Who can I bloviate my problems to? I need someone. Somebody.
School is starting to feel like a burden to me. Little did I realize that from now till the day I graduate, I have to be on the move constantly. Let me illustrate it to you.
20 weeks TEP (in school from 8.30am - 6pm everyday) -> 13 weeks of study -> 2 weeks break -> 2 weeks exam -> 11 weeks IPP (working office hours everyday) -> Study. And then, graduate. I've already stated whatever breaks I have. As you can see, there's only a 2 weeks break for me to catch my breathe, and then move on.

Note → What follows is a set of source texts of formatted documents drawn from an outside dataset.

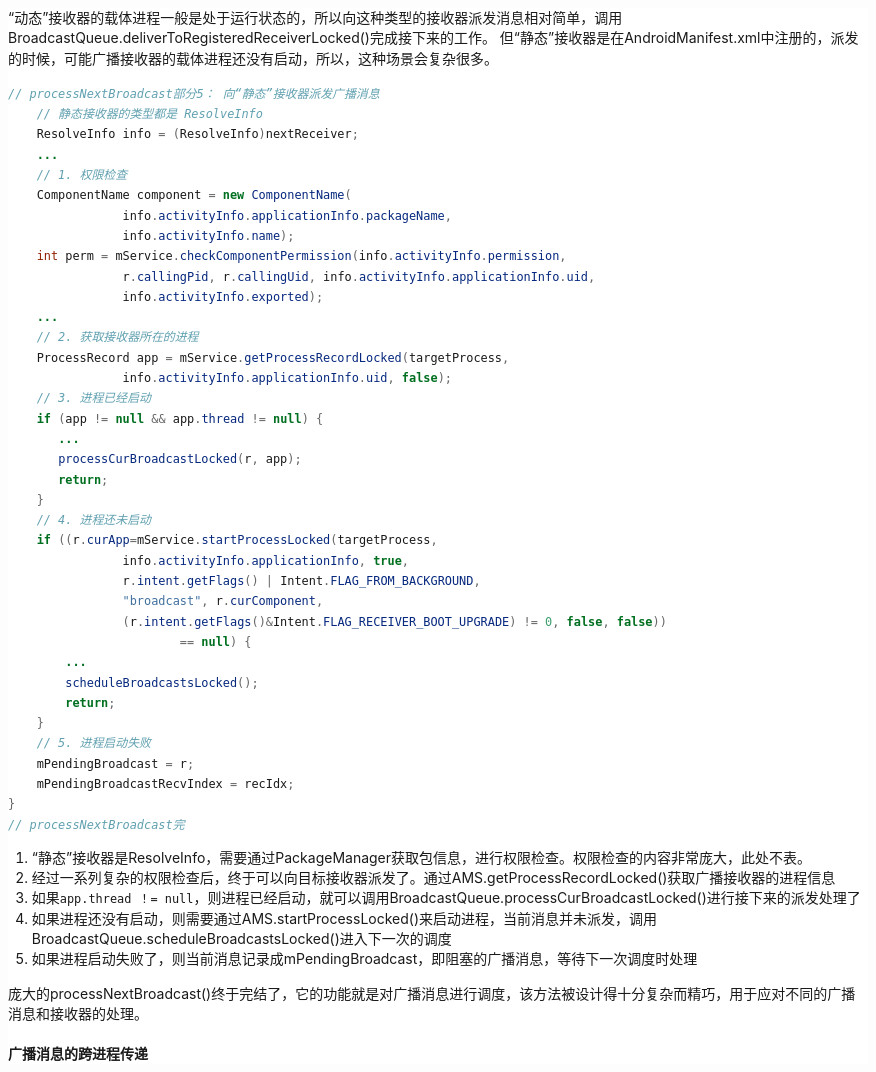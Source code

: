 “动态”接收器的载体进程一般是处于运行状态的，所以向这种类型的接收器派发消息相对简单，调用BroadcastQueue.deliverToRegisteredReceiverLocked()完成接下来的工作。 但“静态”接收器是在AndroidManifest.xml中注册的，派发的时候，可能广播接收器的载体进程还没有启动，所以，这种场景会复杂很多。

```java
// processNextBroadcast部分5： 向“静态”接收器派发广播消息
    // 静态接收器的类型都是 ResolveInfo
    ResolveInfo info = (ResolveInfo)nextReceiver;
    ...
    // 1. 权限检查
    ComponentName component = new ComponentName(
                info.activityInfo.applicationInfo.packageName,
                info.activityInfo.name);
    int perm = mService.checkComponentPermission(info.activityInfo.permission,
                r.callingPid, r.callingUid, info.activityInfo.applicationInfo.uid,
                info.activityInfo.exported);
    ...
    // 2. 获取接收器所在的进程
    ProcessRecord app = mService.getProcessRecordLocked(targetProcess,
                info.activityInfo.applicationInfo.uid, false);
    // 3. 进程已经启动
    if (app != null && app.thread != null) {
       ...
       processCurBroadcastLocked(r, app);
       return;
    }
    // 4. 进程还未启动
    if ((r.curApp=mService.startProcessLocked(targetProcess,
                info.activityInfo.applicationInfo, true,
                r.intent.getFlags() | Intent.FLAG_FROM_BACKGROUND,
                "broadcast", r.curComponent,
                (r.intent.getFlags()&Intent.FLAG_RECEIVER_BOOT_UPGRADE) != 0, false, false))
                        == null) {
        ...
        scheduleBroadcastsLocked();
        return;
    }
    // 5. 进程启动失败
    mPendingBroadcast = r;
    mPendingBroadcastRecvIndex = recIdx;
}
// processNextBroadcast完
```

1. “静态”接收器是ResolveInfo，需要通过PackageManager获取包信息，进行权限检查。权限检查的内容非常庞大，此处不表。
2. 经过一系列复杂的权限检查后，终于可以向目标接收器派发了。通过AMS.getProcessRecordLocked()获取广播接收器的进程信息
3. 如果`app.thread ！= null`，则进程已经启动，就可以调用BroadcastQueue.processCurBroadcastLocked()进行接下来的派发处理了
4. 如果进程还没有启动，则需要通过AMS.startProcessLocked()来启动进程，当前消息并未派发，调用BroadcastQueue.scheduleBroadcastsLocked()进入下一次的调度
5. 如果进程启动失败了，则当前消息记录成mPendingBroadcast，即阻塞的广播消息，等待下一次调度时处理

庞大的processNextBroadcast()终于完结了，它的功能就是对广播消息进行调度，该方法被设计得十分复杂而精巧，用于应对不同的广播消息和接收器的处理。

#### 广播消息的跨进程传递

I'm now in the 20th week of TEP and that means, starting from next week, it's back to classical modular studying. I really hope I'll be refreshed enough to do well for my new semester. I have to do well. I must do well.
Sounds like I'm exerting extra burden and stress to myself. But I can only say, I have to. Just hope I will not break down or just collapse. I'M A STRONG WOMAN!
Anyway, better not dwell too much into these depressing stuffs. Well, will be seeking a counselor before my new semester starts. Have some personal issues that need to be attend to, and many things in me that need to be pour out. Better fix an appointment soon.
Hmm, gotta go finish my assignments now. If not I'll get into deep trouble. LOL.
In a nutshell, my thought of the day: "HAPPY BIRTHDAY CHERYL! LOVE YA!"
Signing out. Tata.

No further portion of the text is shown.